Más allá de las normas jurídicas que regulan nuestra vida, el amor es la medida más alta de la justicia, y resuelve también las situaciones aparentemente sin salida.

Como abogado, no me faltan las ocasiones para ejercitar mi capacidad profesional al servicio de los demás, tratando de no poner límite a la posibilidad de amar en las circunstancias concretas. Este modo de interpretar y conducir la profesión a menudo produce un cambio radical en los demás.

Un día me llamó por teléfono una señora. Su hija, después de una pelea con el marido, había decidido separarse. El yerno había buscado un abogado que –más o menos en 24 horas- habría preparado el recurso para la separación consensual; faltaba sólo la firma de la esposa. La señora, preocupada, me pedía que interviniera. Sabía que el gesto de los dos jóvenes lo dictaba la rabia del momento, y no quería que esto perjudicara el futuro de su familia.

Pero sin el consentimiento de una de las partes, no podía hacer nada. La señora me había pedido que de todas formas recibiera a la hija, que había venido a mí con la excusa de escuchar el parecer de otro abogado.

Escuché largo rato a la joven esposa y me di cuenta de que el matrimonio se podía salvar y que realmente los dos habían actuado por impulso, sin darse cuenta de las reales consecuencias: de hecho sólo firmar el recurso podía significar para los dos el final de su relación. Terminando la conversación la señora me pidió que la representara en el juicio.

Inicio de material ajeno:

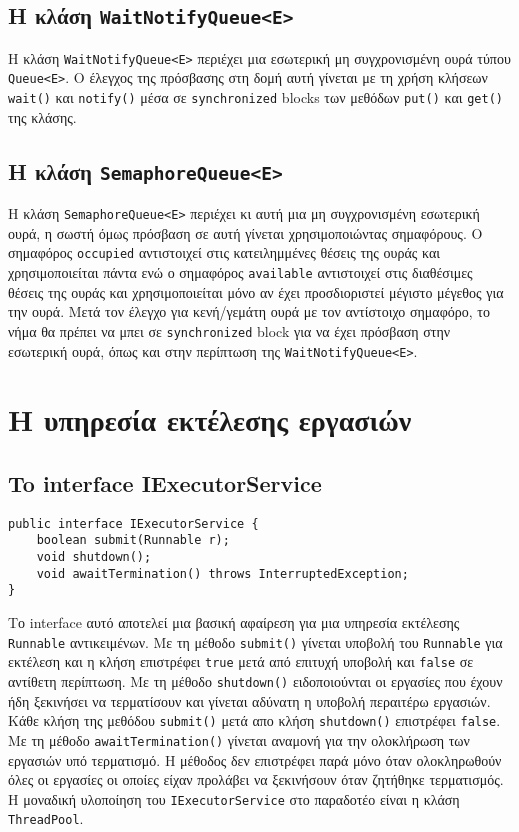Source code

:\documentclass[a4paper,11pt]{article}
\begin{document}
\begin{sloppypar}
\subsection{Η κλάση \texttt{WaitNotifyQueue<E>}}

Η κλάση \texttt{WaitNotifyQueue<E>} περιέχει μια εσωτερική μη συγχρονισμένη ουρά τύπου \texttt{Queue<E>}. Ο έλεγχος της πρόσβασης στη δομή αυτή γίνεται με τη χρήση κλήσεων \texttt{wait()} και \texttt{notify()} μέσα σε \texttt{synchronized} blocks των μεθόδων \texttt{put()} και \texttt{get()} της κλάσης.

\subsection{Η κλάση \texttt{SemaphoreQueue<E>}}

Η κλάση \texttt{SemaphoreQueue<E>} περιέχει κι αυτή μια μη συγχρονισμένη εσωτερική ουρά, η σωστή όμως πρόσβαση σε αυτή γίνεται χρησιμοποιώντας σημαφόρους. Ο σημαφόρος \texttt{occupied} αντιστοιχεί στις κατειλημμένες θέσεις της ουράς και χρησιμοποιείται πάντα ενώ ο σημαφόρος \texttt{available} αντιστοιχεί στις διαθέσιμες θέσεις της ουράς και χρησιμοποιείται μόνο αν έχει προσδιοριστεί μέγιστο μέγεθος για την ουρά. Μετά τον έλεγχο για κενή/γεμάτη ουρά με τον αντίστοιχο σημαφόρο, το νήμα θα πρέπει να μπει σε \texttt{synchronized} block για να έχει πρόσβαση στην εσωτερική ουρά, όπως και στην περίπτωση της \texttt{WaitNotifyQueue<E>}.

\section{Η υπηρεσία εκτέλεσης εργασιών}

\subsection{To interface IExecutorService}

\begin{lstlisting}
public interface IExecutorService {
    boolean submit(Runnable r);
    void shutdown();
    void awaitTermination() throws InterruptedException;
}

\end{lstlisting}

Το interface αυτό αποτελεί μια βασική αφαίρεση για μια υπηρεσία εκτέλεσης \texttt{Runnable} αντικειμένων. Με τη μέθοδο \texttt{submit()} γίνεται υποβολή του \texttt{Runnable} για εκτέλεση και η κλήση επιστρέφει \texttt{true} μετά από επιτυχή υποβολή και \texttt{false} σε αντίθετη περίπτωση. Με τη μέθοδο \texttt{shutdown()} ειδοποιούνται οι εργασίες που έχουν ήδη ξεκινήσει να τερματίσουν και γίνεται αδύνατη η υποβολή περαιτέρω εργασιών. Κάθε κλήση της μεθόδου \texttt{submit()} μετά απο κλήση \texttt{shutdown()} επιστρέφει \texttt{false}. Με τη μέθοδο \texttt{awaitTermination()} γίνεται αναμονή για την ολοκλήρωση των εργασιών υπό τερματισμό. Η μέθοδος δεν επιστρέφει παρά μόνο όταν ολοκληρωθούν όλες οι εργασίες οι οποίες είχαν προλάβει να ξεκινήσουν όταν ζητήθηκε τερματισμός. Η μοναδική υλοποίηση του \texttt{IExecutorService} στο παραδοτέο είναι η κλάση \texttt{ThreadPool}.


\end{sloppypar}
\end{document}
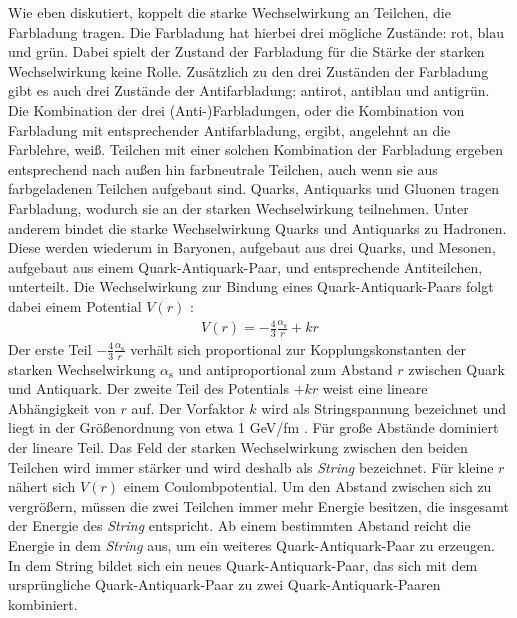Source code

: Wie eben diskutiert, koppelt die starke Wechselwirkung an Teilchen, die Farbladung tragen.
Die Farbladung hat hierbei drei mögliche Zustände: rot, blau und grün.
Dabei spielt der Zustand der Farbladung für die Stärke der starken Wechselwirkung keine Rolle.
Zusätzlich zu den drei Zuständen der Farbladung gibt es auch drei Zustände der Antifarbladung: antirot, antiblau und antigrün.
\newline
Die Kombination der drei (Anti-)Farbladungen, oder die Kombination von Farbladung mit ent\-spre\-chender Antifarbladung, ergibt, angelehnt an die Farblehre, weiß.
Teilchen mit einer solchen Kombination der Farbladung ergeben entsprechend nach außen hin farbneutrale Teilchen, auch wenn sie aus farbgeladenen Teilchen aufgebaut sind.
\newline
Quarks, Antiquarks und Gluonen tragen Farbladung, wodurch sie an der starken Wechselwirkung teilnehmen.
Unter anderem bindet die starke Wechselwirkung Quarks und Antiquarks zu  Hadronen.
Diese werden wiederum in  Baryonen, aufgebaut aus drei Quarks, und  Mesonen, aufgebaut aus einem Quark-Antiquark-Paar, und entsprechende Antiteilchen, unterteilt.
\newline
Die Wechselwirkung zur Bindung eines Quark-Antiquark-Paars folgt dabei einem Potential $V(r)$ \cite{script:kt1}:
\begin{align} \label{eq:Potential}
V(r) = -\frac{4}{3}\frac{\alpha_\text{s}}{r} + kr 
\end{align}
Der erste Teil $-\frac{4}{3}\frac{\alpha_\text{s}}{r}$ verhält sich proportional zur  Kopplungskonstanten der starken Wechselwirkung $\alpha_{\text{s}}$ und antiproportional zum Abstand $r$ zwischen Quark und Antiquark.
\newline
Der zweite Teil des Potentials $+kr$ weist eine lineare Abhängigkeit von $r$ auf.
Der Vorfaktor $k$ wird als Stringspannung bezeichnet und liegt in der Größenordnung von etwa 1 GeV/fm \cite{Zheng:2018yxq}.
Für große Abstände dominiert der lineare Teil.
Das Feld der starken Wechselwirkung zwischen den beiden Teilchen wird immer stärker und wird deshalb als \textit{String} bezeichnet.
Für kleine $r$ nähert sich $V(r)$ einem Coulombpotential.
\newline
Um den Abstand zwischen sich zu vergrößern, müssen die zwei Teilchen immer mehr Energie besitzen, die insgesamt der Energie des \textit{String} entspricht.
Ab einem bestimmten Abstand reicht die Energie in dem \textit{String} aus, um ein weiteres Quark-Antiquark-Paar zu erzeugen.
In dem String bildet sich ein neues Quark-Antiquark-Paar, das sich mit dem ursprüngliche Quark-Antiquark-Paar zu zwei Quark-Antiquark-Paaren kombiniert.
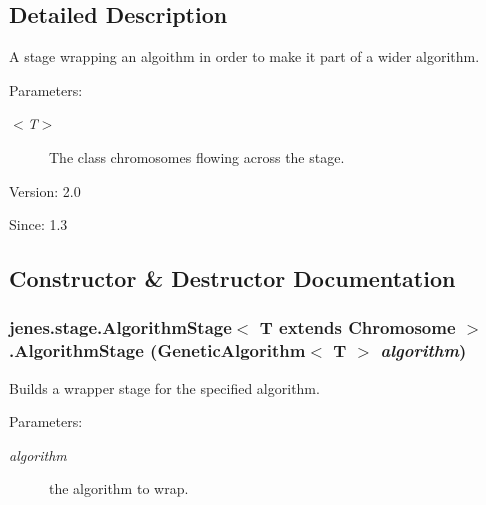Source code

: \subsection{Detailed Description}
A stage wrapping an algoithm in order to make it part of a wider algorithm.

\begin{Desc}
\item[Parameters:]
\begin{description}
\item[{\em $<$T$>$}]The class chromosomes flowing across the stage.\end{description}
\end{Desc}
\begin{Desc}
\item[Version:]2.0 \end{Desc}
\begin{Desc}
\item[Since:]1.3 \end{Desc}


\subsection{Constructor \& Destructor Documentation}
\hypertarget{classjenes_1_1stage_1_1_algorithm_stage_3_01_t_01extends_01_chromosome_01_4_802871d36189757fc869c5a542dc1b9c}{
\subsubsection[AlgorithmStage]{\setlength{\rightskip}{0pt plus 5cm}jenes.stage.AlgorithmStage$<$ T extends Chromosome $>$.AlgorithmStage (GeneticAlgorithm$<$ T $>$ {\em algorithm})}}
\label{classjenes_1_1stage_1_1_algorithm_stage_3_01_t_01extends_01_chromosome_01_4_802871d36189757fc869c5a542dc1b9c}


Builds a wrapper stage for the specified algorithm.

\begin{Desc}
\item[Parameters:]
\begin{description}
\item[{\em algorithm}]the algorithm to wrap. \end{description}
\end{Desc}


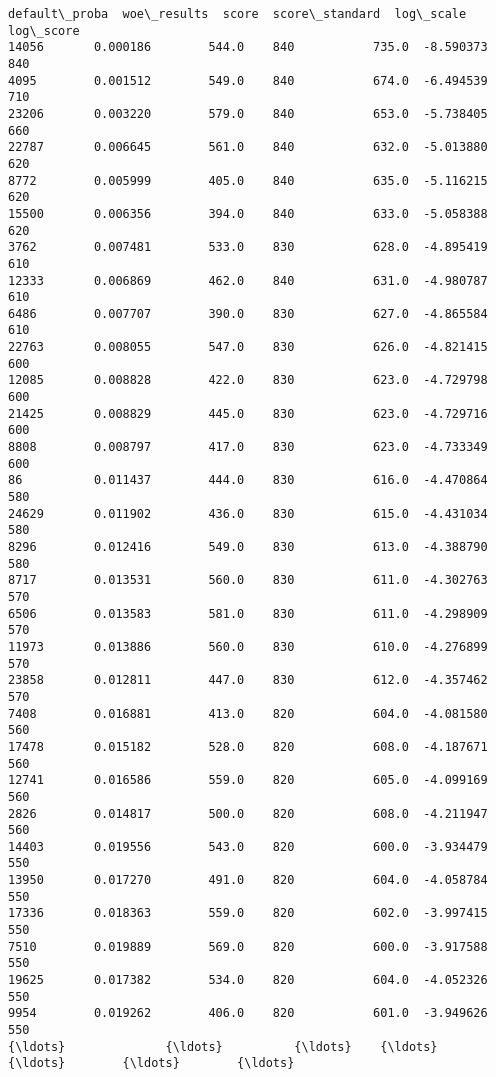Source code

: \documentclass[11pt]{article}
\begin{document}
    \begin{Verbatim}[commandchars=\\\{\}]
       default\_proba  woe\_results  score  score\_standard  log\_scale  log\_score
14056       0.000186        544.0    840           735.0  -8.590373        840
4095        0.001512        549.0    840           674.0  -6.494539        710
23206       0.003220        579.0    840           653.0  -5.738405        660
22787       0.006645        561.0    840           632.0  -5.013880        620
8772        0.005999        405.0    840           635.0  -5.116215        620
15500       0.006356        394.0    840           633.0  -5.058388        620
3762        0.007481        533.0    830           628.0  -4.895419        610
12333       0.006869        462.0    840           631.0  -4.980787        610
6486        0.007707        390.0    830           627.0  -4.865584        610
22763       0.008055        547.0    830           626.0  -4.821415        600
12085       0.008828        422.0    830           623.0  -4.729798        600
21425       0.008829        445.0    830           623.0  -4.729716        600
8808        0.008797        417.0    830           623.0  -4.733349        600
86          0.011437        444.0    830           616.0  -4.470864        580
24629       0.011902        436.0    830           615.0  -4.431034        580
8296        0.012416        549.0    830           613.0  -4.388790        580
8717        0.013531        560.0    830           611.0  -4.302763        570
6506        0.013583        581.0    830           611.0  -4.298909        570
11973       0.013886        560.0    830           610.0  -4.276899        570
23858       0.012811        447.0    830           612.0  -4.357462        570
7408        0.016881        413.0    820           604.0  -4.081580        560
17478       0.015182        528.0    820           608.0  -4.187671        560
12741       0.016586        559.0    820           605.0  -4.099169        560
2826        0.014817        500.0    820           608.0  -4.211947        560
14403       0.019556        543.0    820           600.0  -3.934479        550
13950       0.017270        491.0    820           604.0  -4.058784        550
17336       0.018363        559.0    820           602.0  -3.997415        550
7510        0.019889        569.0    820           600.0  -3.917588        550
19625       0.017382        534.0    820           604.0  -4.052326        550
9954        0.019262        406.0    820           601.0  -3.949626        550
{\ldots}              {\ldots}          {\ldots}    {\ldots}             {\ldots}        {\ldots}        {\ldots}

\end{Verbatim}
\end{document}
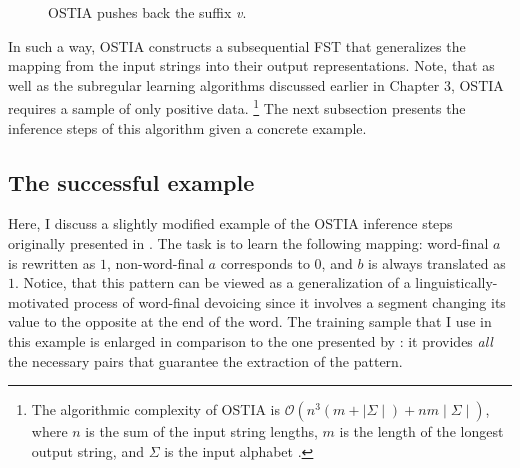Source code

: \begin{figure}[h!] 
\centering
{}
%
\hspace{3em}
%
\caption{OSTIA pushes back the suffix \emph{v}.}
\label{pushbackostia}
\end{figure}


In such a way, OSTIA constructs a subsequential FST that generalizes the mapping from the input strings into their output representations.
Note, that as well as the subregular learning algorithms discussed earlier in Chapter $3$, OSTIA requires a sample of only positive data.%
\footnote{The algorithmic complexity of OSTIA is $\mathcal{O}(n^3(m + \mid\Sigma\mid) + nm\mid\Sigma\mid)$, where $n$ is the sum of the input string lengths, $m$ is the length of the longest output string, and $\Sigma$ is the input alphabet \citep{DeLaHiguera2010}.}
The next subsection presents the inference steps of this algorithm given a concrete example.



\subsection{The successful example}
\label{exam1}

Here, I discuss a slightly modified example of the OSTIA inference steps originally presented in \cite{DeLaHiguera2010}.
The task is to learn the following mapping: word-final $a$ is rewritten as $1$, non-word-final $a$ corresponds to $0$, and $b$ is always translated as $1$.
Notice, that this pattern can be viewed as a generalization of a linguistically-motivated process of word-final devoicing since it involves a segment changing its value to the opposite at the end of the word.
The training sample that I use in this example is enlarged in comparison to the one presented by \cite{DeLaHiguera2010}: it provides \emph{all} the necessary pairs that guarantee the extraction of the pattern.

De este modo llamé al colega que había preparado el recurso, diciéndole que antes de preparar una separación tengo la costumbre de profundizar bien las razones de las crisis y que 24 horas no me eran suficientes. Me hice mandar el boceto del recurso. Después de algunos días volví a llamar a la señora. Me respondió que tanto ella como su marido lo habían vuelto a pensar y que habían decidido dar marcha atrás. Últimamente he sabido que ahora además tienen dos bellísimos niños.